3.3 Calculate the test statistic

\[z = \frac{\bar{x} - \mu_0}{\frac{\sigma}{\sqrt{n}}}\] Note that: \[\lim_{n \to \infty}z(n) = \infty\] We can reject the null hypothesis if the critical \(z\) is greater than the tabulated \(z\). As \(n\) increases, eventually the difference will be significant, demonstrating mathematically what we verified intuitively.

3.4 Calculate the critical value

\[z = \frac{0.3125 - 0.25}{\frac{0.464}{\sqrt{400}}} = 2.693\]
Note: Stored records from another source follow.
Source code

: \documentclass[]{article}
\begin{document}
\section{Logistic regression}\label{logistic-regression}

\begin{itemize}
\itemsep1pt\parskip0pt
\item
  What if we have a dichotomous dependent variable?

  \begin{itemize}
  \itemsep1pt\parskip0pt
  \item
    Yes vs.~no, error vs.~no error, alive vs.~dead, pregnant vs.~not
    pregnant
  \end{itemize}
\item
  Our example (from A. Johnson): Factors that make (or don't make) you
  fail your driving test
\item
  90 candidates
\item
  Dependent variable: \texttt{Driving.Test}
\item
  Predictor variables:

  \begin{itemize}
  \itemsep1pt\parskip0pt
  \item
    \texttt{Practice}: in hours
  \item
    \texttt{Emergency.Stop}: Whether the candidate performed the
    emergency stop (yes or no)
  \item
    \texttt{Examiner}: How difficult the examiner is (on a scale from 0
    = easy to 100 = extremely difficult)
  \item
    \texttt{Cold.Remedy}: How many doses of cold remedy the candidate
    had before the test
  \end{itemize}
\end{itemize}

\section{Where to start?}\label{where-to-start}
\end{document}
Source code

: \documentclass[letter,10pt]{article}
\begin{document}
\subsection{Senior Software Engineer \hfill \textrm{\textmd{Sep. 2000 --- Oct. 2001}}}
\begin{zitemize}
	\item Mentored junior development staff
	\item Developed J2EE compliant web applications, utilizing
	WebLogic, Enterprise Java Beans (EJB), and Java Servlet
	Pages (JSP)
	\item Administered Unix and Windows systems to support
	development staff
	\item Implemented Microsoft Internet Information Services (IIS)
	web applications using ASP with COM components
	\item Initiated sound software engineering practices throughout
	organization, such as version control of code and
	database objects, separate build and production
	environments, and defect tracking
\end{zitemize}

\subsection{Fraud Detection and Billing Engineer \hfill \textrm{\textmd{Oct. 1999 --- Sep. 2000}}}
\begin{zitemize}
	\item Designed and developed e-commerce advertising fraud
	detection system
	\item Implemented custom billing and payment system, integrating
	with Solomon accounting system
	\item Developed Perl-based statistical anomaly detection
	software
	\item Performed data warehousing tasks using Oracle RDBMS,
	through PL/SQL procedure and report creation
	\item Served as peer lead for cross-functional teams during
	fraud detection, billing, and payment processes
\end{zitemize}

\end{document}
3.5 Decide whether to reject the null hypothesis

Since the value 2.693 exceeds the \(z\) value at 98% significance (2.33), we can reject the null hypothesis. The difference is significant and cannot be attributed to sampling chance.
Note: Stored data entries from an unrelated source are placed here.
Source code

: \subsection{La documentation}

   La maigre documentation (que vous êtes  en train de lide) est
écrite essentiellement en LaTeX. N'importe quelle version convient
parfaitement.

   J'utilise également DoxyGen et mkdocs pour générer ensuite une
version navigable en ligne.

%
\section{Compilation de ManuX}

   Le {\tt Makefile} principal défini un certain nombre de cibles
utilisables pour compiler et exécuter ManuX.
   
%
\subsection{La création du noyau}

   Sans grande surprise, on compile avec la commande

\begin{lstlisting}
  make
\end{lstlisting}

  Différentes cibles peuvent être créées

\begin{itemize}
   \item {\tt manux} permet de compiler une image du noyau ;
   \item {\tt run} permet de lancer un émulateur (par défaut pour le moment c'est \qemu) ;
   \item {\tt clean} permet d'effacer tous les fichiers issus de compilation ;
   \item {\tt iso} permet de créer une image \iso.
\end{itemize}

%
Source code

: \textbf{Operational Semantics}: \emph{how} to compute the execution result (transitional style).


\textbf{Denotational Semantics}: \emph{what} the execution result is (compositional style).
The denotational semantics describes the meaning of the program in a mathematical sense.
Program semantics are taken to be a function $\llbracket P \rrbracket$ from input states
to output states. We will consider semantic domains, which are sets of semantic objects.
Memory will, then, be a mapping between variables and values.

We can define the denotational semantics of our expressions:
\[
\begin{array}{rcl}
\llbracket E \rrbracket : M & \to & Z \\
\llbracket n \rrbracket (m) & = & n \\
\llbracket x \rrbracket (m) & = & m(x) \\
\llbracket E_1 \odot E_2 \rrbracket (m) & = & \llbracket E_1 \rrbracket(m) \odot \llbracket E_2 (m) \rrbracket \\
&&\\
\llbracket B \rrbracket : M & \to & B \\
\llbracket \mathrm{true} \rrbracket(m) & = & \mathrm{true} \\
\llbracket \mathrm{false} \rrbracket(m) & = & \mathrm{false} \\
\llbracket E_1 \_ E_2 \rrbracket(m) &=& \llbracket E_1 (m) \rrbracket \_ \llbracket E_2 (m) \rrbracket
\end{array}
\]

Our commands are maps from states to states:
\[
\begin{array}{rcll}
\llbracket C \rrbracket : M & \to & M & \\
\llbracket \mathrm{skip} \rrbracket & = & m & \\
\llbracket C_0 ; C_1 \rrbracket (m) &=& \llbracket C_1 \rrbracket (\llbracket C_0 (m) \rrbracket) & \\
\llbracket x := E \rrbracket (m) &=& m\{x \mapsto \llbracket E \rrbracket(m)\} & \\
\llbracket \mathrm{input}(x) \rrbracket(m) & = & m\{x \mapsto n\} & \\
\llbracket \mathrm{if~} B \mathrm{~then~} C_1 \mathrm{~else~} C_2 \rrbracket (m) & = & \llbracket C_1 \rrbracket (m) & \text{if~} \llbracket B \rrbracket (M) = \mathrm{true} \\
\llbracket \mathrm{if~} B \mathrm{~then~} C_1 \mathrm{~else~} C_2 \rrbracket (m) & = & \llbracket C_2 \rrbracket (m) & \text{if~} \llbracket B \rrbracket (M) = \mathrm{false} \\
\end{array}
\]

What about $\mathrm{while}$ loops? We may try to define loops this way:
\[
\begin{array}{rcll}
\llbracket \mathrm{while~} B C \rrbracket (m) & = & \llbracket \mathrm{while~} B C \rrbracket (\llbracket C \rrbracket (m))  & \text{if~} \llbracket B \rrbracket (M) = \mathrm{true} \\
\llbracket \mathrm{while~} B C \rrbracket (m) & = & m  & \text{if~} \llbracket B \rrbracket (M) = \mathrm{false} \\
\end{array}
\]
3.6 Ok, but what about in R?

In R, the test couldn’t be simpler:

t.test(data, mu = 0.25, conf.level = 0.98)

    One Sample t-test

data:  data
t = 2.6934, df = 399, p-value = 0.00737
alternative hypothesis: true mean is not equal to 0.25
98 percent confidence interval:
 0.2583002 0.3666998
sample estimates:
mean of x 
   0.3125 

Note that 0.25 is not in the confidence interval, so we can reject \(H_0\). As an illustration, so that we could not reject the null hypothesis, we would have to increase the significance level to 1 - p-value, that is, to 99.263%:

t.test(data, mu = 0.25, conf.level = 0.99263)

    One Sample t-test

data:  data
t = 2.6934, df = 399, p-value = 0.00737
alternative hypothesis: true mean is not equal to 0.25
99.263 percent confidence interval:
 0.2499995 0.3750005
sample estimates:
mean of x 
   0.3125 

Or increase the mean to 25.83%:

t.test(data, mu = 0.2583, conf.level = 0.98)

    One Sample t-test

data:  data
t = 2.3357, df = 399, p-value = 0.02
alternative hypothesis: true mean is not equal to 0.2583
98 percent confidence interval:
 0.2583002 0.3666998
sample estimates:
mean of x 
   0.3125 

Much easier than doing it by hand, right?

4 CONCLUSION

Now that we have all the tools, we can answer the student’s question from the forum. The teacher, yes, can be proud, because we can reject the hypothesis that the students’ mean correct answer rate was just luck. Congratulations to the class! :p

Footnotes

1. Or a thousand, 10 thousand, 100 thousand… The larger \(n\) is, the harder it is to cause changes in the standard deviation, so the uncertainty is increasingly smaller.